### Exercise aim
Each line below that carries the string "prone" must appear in the answer.
-------- Provided data --------
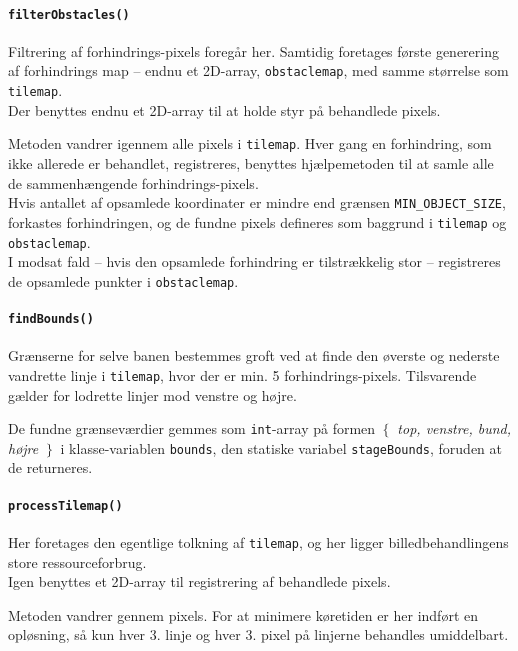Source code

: \paragraph{\texttt{filterObstacles()}}
Filtrering af forhindrings-pixels foregår her. Samtidig foretages første generering af forhindrings map -- endnu et 2D-array, \texttt{obstaclemap}, med samme størrelse som \texttt{tilemap}.\\
Der benyttes endnu et 2D-array til at holde styr på behandlede pixels.

Metoden vandrer igennem alle pixels i \texttt{tilemap}. Hver gang en forhindring, som ikke allerede er behandlet, registreres, benyttes hjælpemetoden  til at samle alle de sammenhængende forhindrings-pixels.\\
Hvis antallet af opsamlede koordinater er mindre end grænsen \texttt{MIN\_OBJECT\_SIZE}, forkastes forhindringen, og de fundne pixels defineres som baggrund i \texttt{tilemap} og \texttt{obstaclemap}.\\
I modsat fald -- hvis den opsamlede forhindring er tilstrækkelig stor -- registreres de opsamlede punkter i \texttt{obstaclemap}.

\paragraph{\texttt{findBounds()}}
Grænserne for selve banen bestemmes groft ved at finde den øverste og nederste vandrette linje i \texttt{tilemap}, hvor der er min. 5 forhindrings-pixels. Tilsvarende gælder for lodrette linjer mod venstre og højre.

De fundne grænseværdier gemmes som \texttt{int}-array på formen \textit{$\left\{\right.$ top, venstre, bund, højre $\left.\right\}$} i klasse-variablen \texttt{bounds}, den statiske variabel \texttt{stageBounds}, foruden at de returneres.

\paragraph{\texttt{processTilemap()}}
Her foretages den egentlige tolkning af \texttt{tilemap}, og her ligger billedbehandlingens store ressourceforbrug.\\
Igen benyttes et 2D-array til registrering af behandlede pixels.

Metoden vandrer gennem pixels. For at minimere køretiden er her indført en opløsning, så kun hver 3. linje og hver 3. pixel på linjerne behandles umiddelbart.

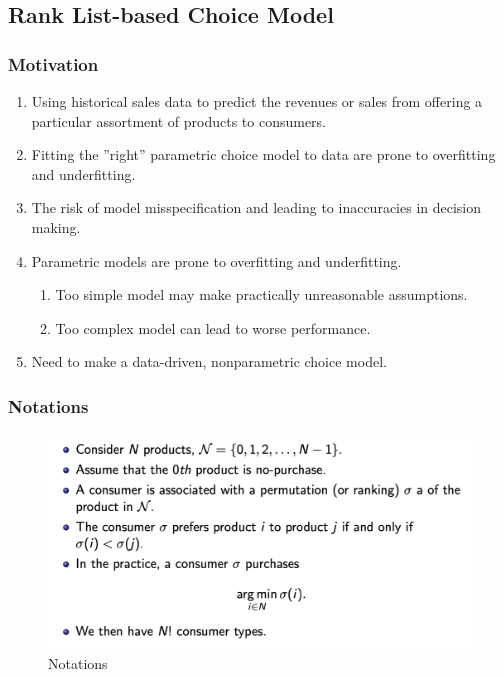 \documentclass[11pt]{elegantbook}
\begin{document}
\subsection{ Rank List-based Choice Model}
\subsubsection{ Motivation}
\begin{enumerate}[$\bullet$]
    \item Using historical sales data to predict the revenues or sales from offering a particular assortment of products to consumers.
    \item Fitting the ”right” parametric choice model to data are prone to overfitting and underfitting.
    \item The risk of model misspecification and leading to inaccuracies in decision making.
    \item Parametric models are prone to overfitting and underfitting.
    \begin{enumerate}
        \item Too simple model may make practically unreasonable assumptions.
        \item Too complex model can lead to worse performance.
    \end{enumerate}
    \item Need to make a data-driven, nonparametric choice model.
\end{enumerate}

\subsubsection{ Notations}
\begin{center}\begin{figure}[htbp]
    \centering
    \includegraphics[scale=0.5]{RLCM1.png}
    \caption{Notations}
    \label{}
\end{figure}\end{center}
\end{document}

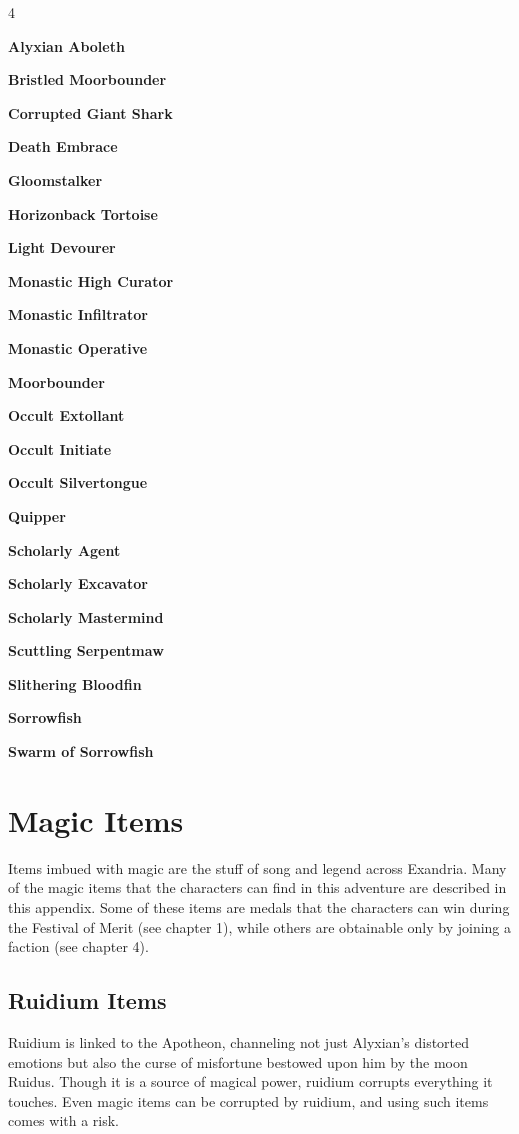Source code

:\documentclass[10pt,a4paper,twoside,bg=print,twocolumn,openany,nodeprecatedcode]{dndbook}
\begin{document}
\begin{itemize}
\begin{multicols}{4}
\item \textbf{Alyxian Aboleth}
\item \textbf{Bristled Moorbounder}
\item \textbf{Corrupted Giant Shark}
\item \textbf{Death Embrace}
\item \textbf{Gloomstalker}
\item \textbf{Horizonback Tortoise}
\item \textbf{Light Devourer}
\item \textbf{Monastic High Curator}
\item \textbf{Monastic Infiltrator}
\item \textbf{Monastic Operative}
\item \textbf{Moorbounder}
\item \textbf{Occult Extollant}
\item \textbf{Occult Initiate}
\item \textbf{Occult Silvertongue}
\item \textbf{Quipper}
\item \textbf{Scholarly Agent}
\item \textbf{Scholarly Excavator}
\item \textbf{Scholarly Mastermind}
\item \textbf{Scuttling Serpentmaw}
\item \textbf{Slithering Bloodfin}
\item \textbf{Sorrowfish}
\item \textbf{Swarm of Sorrowfish}
\end{multicols}

\end{itemize}

\chapter{Magic Items}
Items imbued with magic are the stuff of song and legend across Exandria. Many of the magic items that the characters can find in this adventure are described in this appendix. Some of these items are medals that the characters can win during the Festival of Merit (see chapter 1), while others are obtainable only by joining a faction (see chapter 4).

\section{Ruidium Items}
Ruidium is linked to the Apotheon, channeling not just Alyxian's distorted emotions but also the curse of misfortune bestowed upon him by the moon Ruidus. Though it is a source of magical power, ruidium corrupts everything it touches. Even magic items can be corrupted by ruidium, and using such items comes with a risk.
\end{document}
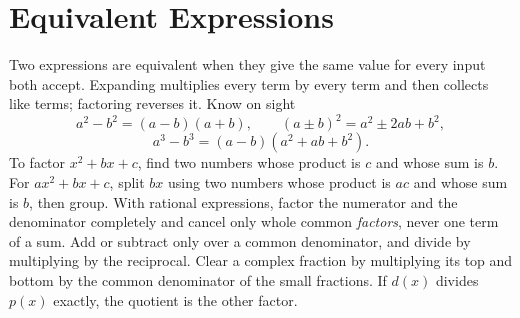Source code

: \chapter{Equivalent Expressions}

\begin{essentials}
Two expressions are equivalent when they give the same value for every input
both accept. Expanding multiplies every term by every term and then collects
like terms; factoring reverses it. Know on sight
\[ a^2-b^2=(a-b)(a+b),\qquad (a\pm b)^2=a^2\pm 2ab+b^2, \]
\[ a^3-b^3=(a-b)(a^2+ab+b^2). \]
To factor $x^2+bx+c$, find two numbers whose product is $c$ and whose sum is
$b$. For $ax^2+bx+c$, split $bx$ using two numbers whose product is $ac$ and
whose sum is $b$, then group. With rational expressions, factor the numerator
and the denominator completely and cancel only whole common \emph{factors},
never one term of a sum. Add or subtract only over a common denominator, and
divide by multiplying by the reciprocal. Clear a complex fraction by
multiplying its top and bottom by the common denominator of the small
fractions. If $d(x)$ divides $p(x)$ exactly, the quotient is the other factor.
\end{essentials}

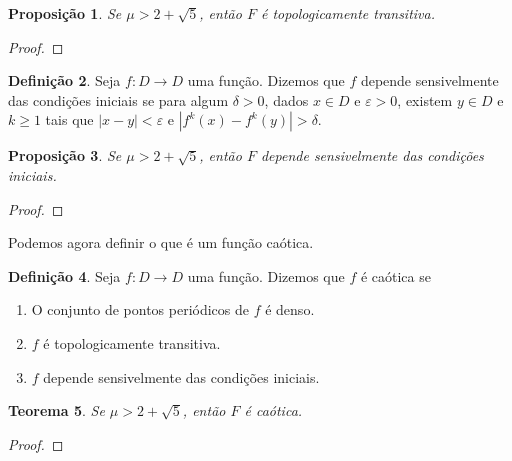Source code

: \documentclass[a4paper, 12pt]{article}
\theoremstyle{definition}
\newtheorem{definition}{Definição}[section]
\theoremstyle{plain}
\newtheorem{proposition}[definition]{Proposição}
\theoremstyle{plain}
\theoremstyle{plain}
\newtheorem{theorem}[definition]{Teorema}
\theoremstyle{remark}
\begin{document}
\begin{proposition}
Se $\mu > 2 + \sqrt{5}$, então $F$ é topologicamente transitiva.
\end{proposition}

\begin{proof}

\end{proof}

\begin{definition}
Seja $f: D \rightarrow D$ uma função. Dizemos que $f$ depende sensivelmente das condições iniciais se para algum $\delta > 0$, dados $x \in D$ e $\varepsilon > 0$, existem $y \in D$ e $k \geq 1$ tais que $|x - y| < \varepsilon$ e $|f^k(x) - f^k(y)| > \delta$.
\end{definition}

\begin{proposition}
Se $\mu > 2 + \sqrt{5}$, então $F$ depende sensivelmente das condições iniciais.
\end{proposition}

\begin{proof}

\end{proof}

Podemos agora definir o que é um função caótica.

\begin{definition}
Seja $f: D \rightarrow D$ uma função. Dizemos que $f$ é caótica se
\begin{enumerate}
\item O conjunto de pontos periódicos de $f$ é denso.
\item $f$ é topologicamente transitiva.
\item $f$ depende sensivelmente das condições iniciais.
\end{enumerate}
\end{definition}

\begin{theorem}
Se $\mu > 2 + \sqrt{5}$, então $F$ é caótica.
\end{theorem}

\begin{proof}

\end{proof}
\end{document}
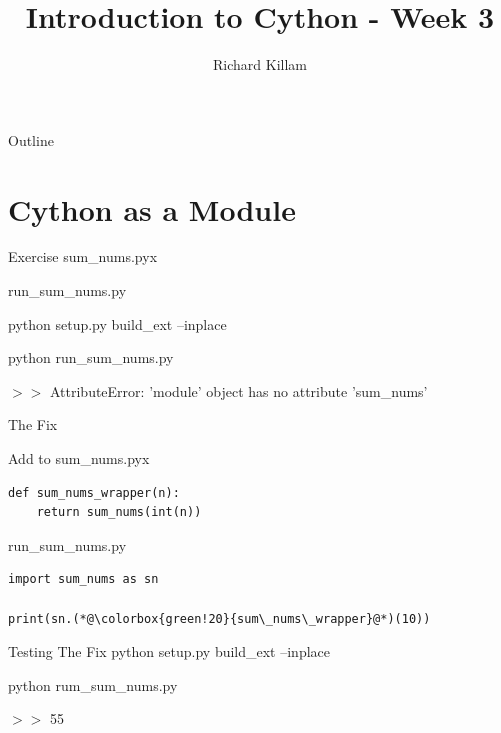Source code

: \documentclass[11pt]{beamer}
\author{Richard Killam}
\title{Introduction to Cython - Week 3}
\begin{document}
\begin{frame}
    \titlepage
\end{frame}

\begin{frame}{Outline}	
	\tableofcontents
\end{frame}

\section{Cython as a Module}
\begin{frame}[fragile]{Exercise}
	sum\_nums.pyx
    \pause
    
\end{frame}

\begin{frame}[fragile]{run\_sum\_nums.py}
    \pause
    

	\vspace{1cm}

    \pause
    python setup.py build\_ext --inplace

    python run\_sum\_nums.py

    \pause
    $>>$ AttributeError: 'module' object has no attribute 'sum\_nums'

\end{frame}

\begin{frame}[fragile]{The Fix}

    Add to sum\_nums.pyx
    \begin{lstlisting}
def sum_nums_wrapper(n):
    return sum_nums(int(n))
    \end{lstlisting}

    \vspace{1cm}

    \pause
    run\_sum\_nums.py
    \begin{lstlisting}
import sum_nums as sn

print(sn.(*@\colorbox{green!20}{sum\_nums\_wrapper}@*)(10))
    \end{lstlisting}
\end{frame}

\begin{frame}[fragile]{Testing The Fix}
    python setup.py build\_ext --inplace

    python rum\_sum\_nums.py

    \pause
    $>>$ 55

\end{frame}
\end{document}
--------
### Response to the task
    \item Fitting the ”right” parametric choice model to data are prone to overfitting and underfitting.
    \item Parametric models are prone to overfitting and underfitting.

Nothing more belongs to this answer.